実際の試みとその理論付けとは相互関係にあるのであって、この試みに参加した信徒・求道者すべてが、上記の理論の共同制作者なのであり、またそれらの実際の試みをなしているのである。


伝統のある制度化した教会にとって「説教中心」の礼拝から「話し合い」の集い(出合い)への移行は、多大の躊躇を与えずにはおかないものである。そこには危険への恐れと新しさを拒否する慎重さがある。


仁保教会の場合がそれであって、今春総会で「仁保教会出合いの家」と改名したが、礼拝は従来のまま(日本基督教団礼拝順序式文に準ずる)を受け継ぎ現在にいたっている。

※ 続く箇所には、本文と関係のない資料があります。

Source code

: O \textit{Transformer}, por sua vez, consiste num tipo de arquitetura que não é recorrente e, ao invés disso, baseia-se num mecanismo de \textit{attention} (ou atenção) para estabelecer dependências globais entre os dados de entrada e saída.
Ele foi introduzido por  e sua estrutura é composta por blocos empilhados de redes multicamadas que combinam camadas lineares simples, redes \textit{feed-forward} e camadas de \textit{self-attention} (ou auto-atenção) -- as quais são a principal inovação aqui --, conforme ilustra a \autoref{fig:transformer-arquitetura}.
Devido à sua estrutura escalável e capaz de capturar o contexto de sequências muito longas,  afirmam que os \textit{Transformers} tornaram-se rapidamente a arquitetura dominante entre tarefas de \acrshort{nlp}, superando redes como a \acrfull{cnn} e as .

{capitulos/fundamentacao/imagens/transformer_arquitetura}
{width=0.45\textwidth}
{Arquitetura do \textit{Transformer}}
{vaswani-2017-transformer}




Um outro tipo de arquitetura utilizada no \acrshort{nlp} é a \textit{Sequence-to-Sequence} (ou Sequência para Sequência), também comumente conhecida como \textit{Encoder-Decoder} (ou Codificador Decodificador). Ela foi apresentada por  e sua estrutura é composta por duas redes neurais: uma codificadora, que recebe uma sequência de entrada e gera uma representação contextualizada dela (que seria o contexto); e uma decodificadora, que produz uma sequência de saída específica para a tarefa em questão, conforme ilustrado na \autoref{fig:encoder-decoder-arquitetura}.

しかし、これまで2回にわたって「礼拝のあり方」について話し合いのときがもたれ、次第に内側から変革されつつあることを知らされている。ことこの問題に関しては、軽率に振舞うことはできないのであって、長い時間と十二分な話し合いを通じて、お互いの理解をふかめ、ともに成長することを願っている。


ところで、「野洲伝道所」は会員数4名〔!!〕、求道者を含めても20名足らずの小さな「出合いの家」である。「主日の出合い」の出席者も平均6〜7名で、われわれの試みの場として適当であるとも言える。


しかしこのような試みは、小教会のみに妥当するのであって大教会には不可能であるという意見には賛成できない。もちろん、現在のような会堂建築では実現は困難であろうが。


野洲伝道所<主日の出合い>」のプログラムは、「黙祷・賛美・祈祷・聖書〔輪読〕・発題・話し合い・賛美・献金・感謝祈祷・主の祈り・黙祷」となっている。以前は、「発題」と「話し合い」のところを「宣教と応答」と呼んでいた。


プログラムは決して固定化しているのではなく、みんなの意向によって組替えうるものである。使徒信条・交読文などを省いているのは、それらが無意味だからというのではなく、形式的要素をできるだけ省き、はじめからやり直そうとしたためである。ことに交読文については、用語も適切でなく現代的でないという意見が多かった。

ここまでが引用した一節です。